Herrera’s Hat Trick, Basso’s Ladies and More Notes from the Second Row: Day Five of New York Fashion Week

This morning someone tweeted me that the fezzes on display at Carolina Herrera were crafted in Albertus Swanepoel’s studio here in New York (the tweeter in question is an assistant and milliner who helped work on them). Swanepoel (no relation to model Candice, btw) often collaborates with Herrera on her runway chapeaus. South Africa-born, Swanepoel also designs hats for Jason Wu, Alexander Wang, Thakoon, Diane von Furstenberg and several others, while his eponymous collection is available at Barneys. Ultimately, his fez for Herrera (which he also tweeted, follow him at @aqswanepoel) was the perfect sleek touch for her sublime exploration in volume and structure. 
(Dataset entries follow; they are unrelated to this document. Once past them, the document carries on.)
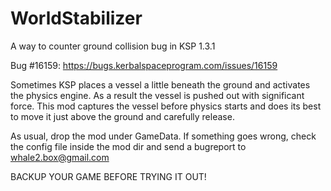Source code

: # WorldStabilizer
A way to counter ground collision bug in KSP 1.3.1

Bug #16159: https://bugs.kerbalspaceprogram.com/issues/16159

Sometimes KSP places a vessel a little beneath the ground and activates the
physics engine. As a result the vessel is pushed out with significant force.
This mod captures the vessel before physics starts and does its best to 
move it just above the ground and carefully release.

As usual, drop the mod under GameData. If something goes wrong, check the
config file inside the mod dir and send a bugreport to whale2.box@gmail.com

BACKUP YOUR GAME BEFORE TRYING IT OUT!
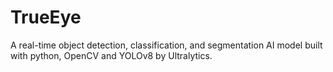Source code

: # TrueEye
A real-time object detection, classification, and segmentation AI model built with python, OpenCV and YOLOv8 by Ultralytics.
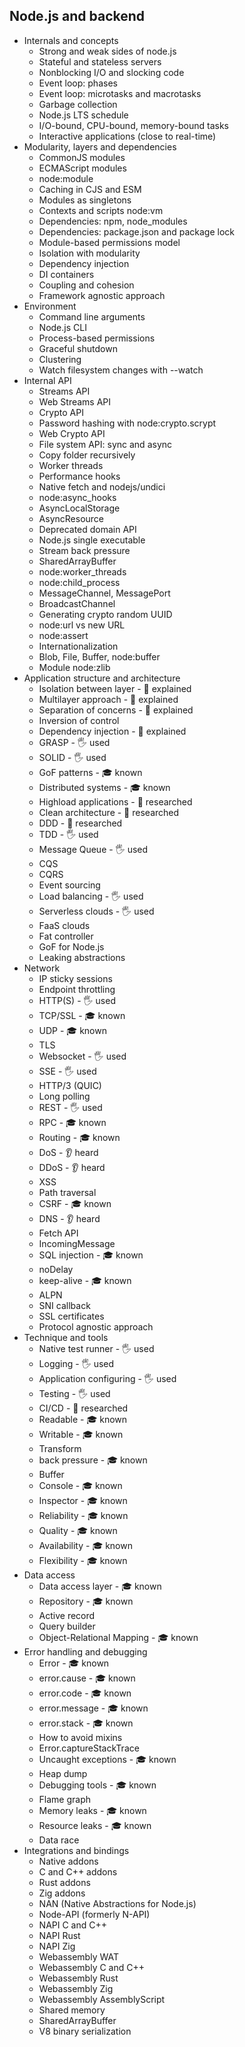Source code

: ## Node.js and backend

- Internals and concepts
  - Strong and weak sides of node.js
  - Stateful and stateless servers
  - Nonblocking I/O and slocking code
  - Event loop: phases
  - Event loop: microtasks and macrotasks
  - Garbage collection
  - Node.js LTS schedule
  - I/O-bound, CPU-bound, memory-bound tasks
  - Interactive applications (close to real-time)
- Modularity, layers and dependencies
  - CommonJS modules
  - ECMAScript modules
  - node:module
  - Caching in CJS and ESM
  - Modules as singletons
  - Contexts and scripts node:vm
  - Dependencies: npm, node_modules
  - Dependencies: package.json and package lock
  - Module-based permissions model
  - Isolation with modularity
  - Dependency injection
  - DI containers
  - Coupling and cohesion
  - Framework agnostic approach
- Environment
  - Command line arguments
  - Node.js CLI
  - Process-based permissions
  - Graceful shutdown
  - Clustering
  - Watch filesystem changes with --watch
- Internal API
  - Streams API
  - Web Streams API
  - Crypto API
  - Password hashing with node:crypto.scrypt
  - Web Crypto API
  - File system API: sync and async
  - Copy folder recursively
  - Worker threads
  - Performance hooks
  - Native fetch and nodejs/undici
  - node:async_hooks
  - AsyncLocalStorage
  - AsyncResource
  - Deprecated domain API
  - Node.js single executable
  - Stream back pressure
  - SharedArrayBuffer
  - node:worker_threads
  - node:child_process
  - MessageChannel, MessagePort
  - BroadcastChannel
  - Generating crypto random UUID
  - node:url vs new URL
  - node:assert
  - Internationalization
  - Blob, File, Buffer, node:buffer
  - Module node:zlib
- Application structure and architecture
  - Isolation between layer - 🙋 explained 
  - Multilayer approach - 🙋 explained 
  - Separation of concerns - 🙋 explained 
  - Inversion of control
  - Dependency injection - 🙋 explained 
  - GRASP - 🖐️ used
  - SOLID - 🖐️ used
  - GoF patterns - 🎓 known
  - Distributed systems - 🎓 known
  - Highload applications - 🔬 researched
  - Clean architecture - 🔬 researched
  - DDD - 🔬 researched
  - TDD - 🖐️ used
  - Message Queue - 🖐️ used
  - CQS
  - CQRS
  - Event sourcing
  - Load balancing - 🖐️ used
  - Serverless clouds - 🖐️ used
  - FaaS clouds
  - Fat controller
  - GoF for Node.js
  - Leaking abstractions
- Network
  - IP sticky sessions
  - Endpoint throttling
  - HTTP(S) - 🖐️ used
  - TCP/SSL - 🎓 known
  - UDP - 🎓 known
  - TLS
  - Websocket - 🖐️ used
  - SSE - 🖐️ used
  - HTTP/3 (QUIC)
  - Long polling
  - REST - 🖐️ used
  - RPC - 🎓 known
  - Routing - 🎓 known
  - DoS - 👂 heard 
  - DDoS - 👂 heard 
  - XSS
  - Path traversal
  - CSRF - 🎓 known
  - DNS - 👂 heard 
  - Fetch API
  - IncomingMessage
  - SQL injection - 🎓 known
  - noDelay
  - keep-alive - 🎓 known
  - ALPN
  - SNI callback
  - SSL certificates
  - Protocol agnostic approach
- Technique and tools
  - Native test runner - 🖐️ used
  - Logging - 🖐️ used
  - Application configuring - 🖐️ used
  - Testing - 🖐️ used
  - CI/CD - 🔬 researched
  - Readable - 🎓 known
  - Writable - 🎓 known
  - Transform
  - back pressure - 🎓 known
  - Buffer
  - Console - 🎓 known
  - Inspector - 🎓 known
  - Reliability - 🎓 known
  - Quality - 🎓 known
  - Availability - 🎓 known
  - Flexibility - 🎓 known
- Data access
  - Data access layer - 🎓 known
  - Repository - 🎓 known
  - Active record
  - Query builder
  - Object-Relational Mapping - 🎓 known
- Error handling and debugging
  - Error - 🎓 known
  - error.cause - 🎓 known
  - error.code - 🎓 known
  - error.message - 🎓 known
  - error.stack - 🎓 known
  - How to avoid mixins
  - Error.captureStackTrace
  - Uncaught exceptions - 🎓 known
  - Heap dump
  - Debugging tools - 🎓 known
  - Flame graph
  - Memory leaks - 🎓 known
  - Resource leaks - 🎓 known
  - Data race
- Integrations and bindings
  - Native addons
  - C and C++ addons
  - Rust addons
  - Zig addons
  - NAN (Native Abstractions for Node.js)
  - Node-API (formerly N-API)
  - NAPI C and C++
  - NAPI Rust
  - NAPI Zig
  - Webassembly WAT
  - Webassembly C and C++
  - Webassembly Rust
  - Webassembly Zig
  - Webassembly AssemblyScript
  - Shared memory
  - SharedArrayBuffer
  - V8 binary serialization
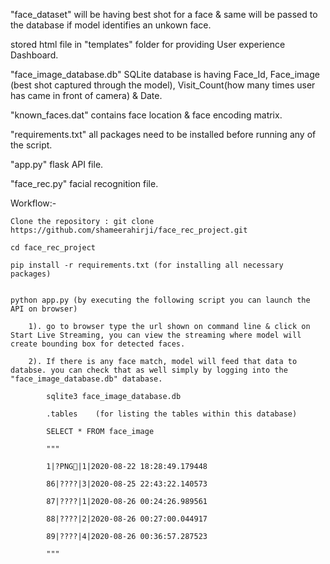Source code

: "face_dataset" will be having best shot for a face & same will be passed to the database if model identifies an unkown face.

stored html file in "templates" folder for providing User experience Dashboard.

"face_image_database.db" SQLite database is having Face_Id, Face_image (best shot captured through the model), Visit_Count(how many times user has came in front of camera) & Date.

"known_faces.dat" contains face location & face encoding matrix.

"requirements.txt" all packages need to be installed before running any of the script.

"app.py" flask API file.

"face_rec.py" facial recognition file.


Workflow:-

    Clone the repository : git clone https://github.com/shameerahirji/face_rec_project.git
    
    cd face_rec_project
    
    pip install -r requirements.txt (for installing all necessary packages)
    
    
    python app.py (by executing the following script you can launch the API on browser)
    
        1). go to browser type the url shown on command line & click on Start Live Streaming, you can view the streaming where model will create bounding box for detected faces.
        
        2). If there is any face match, model will feed that data to databse. you can check that as well simply by logging into the "face_image_database.db" database.
        
            sqlite3 face_image_database.db
            
            .tables    (for listing the tables within this database)
            
            SELECT * FROM face_image
            
            """
            
            1|?PNG|1|2020-08-22 18:28:49.179448
            
            86|????|3|2020-08-25 22:43:22.140573
            
            87|????|1|2020-08-26 00:24:26.989561
            
            88|????|2|2020-08-26 00:27:00.044917
            
            89|????|4|2020-08-26 00:36:57.287523
            
            """
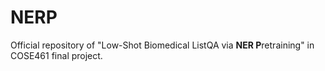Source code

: # NERP
Official repository of "Low-Shot Biomedical ListQA via **NER P**retraining" in COSE461 final project.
I’ve never watched 30 seconds of any of the Real Housewives franchise, so the profusion of them at Dennis Basso needed to be pointed out to me—there was a Ramona and a LuAnn, among others, and pre-show in the Mercedes-Benz Star Lounge it was evidently a Very Big Deal that one of them crossed the room to hug the other. Um, OK. Basso did boast a front row of far more worthy mentions: Mary J. Blige and Debra Messing, who looked fantastic with her hair pulled back in a simple pony and wearing glasses (mental note: must buy tickets for her recently opened Broadway play, Outside Mullingar, immediately), while Brides Fashion Director Rachel Leonard and I were waxing rhapsodic over Carmen Dell’Orefice, who was sitting across from us next to Carol Alt (if you want your mind blown over images of the completely stunning 82-year-old Dell’Orefice, check out her under-construction website here). Forget about housewives, real or otherwise, someone please give Dell’Orefice a show of her own…

Feather alert: Designers who boast a healthy clientele in red carpet seem to be into a feather fetish this season, and Reem Acra’s Monday night show was among them, as she sent out a couple of looks in those greenish-black (blackish-green?) iridescent rooster feathers that have become ubiquitous this week. I think (am hoping?) they’re a runway affectation, and I loved many of the pieces she segued into, namely a cashmere sweater with flower blossoms trailing down the shoulder and dresses and gowns crafted in embellishments like lace or beading over nude. One strapless gown, of gold, black and white sequins rising flame-like up on the body, seemed tailor-made for Dita von Teese.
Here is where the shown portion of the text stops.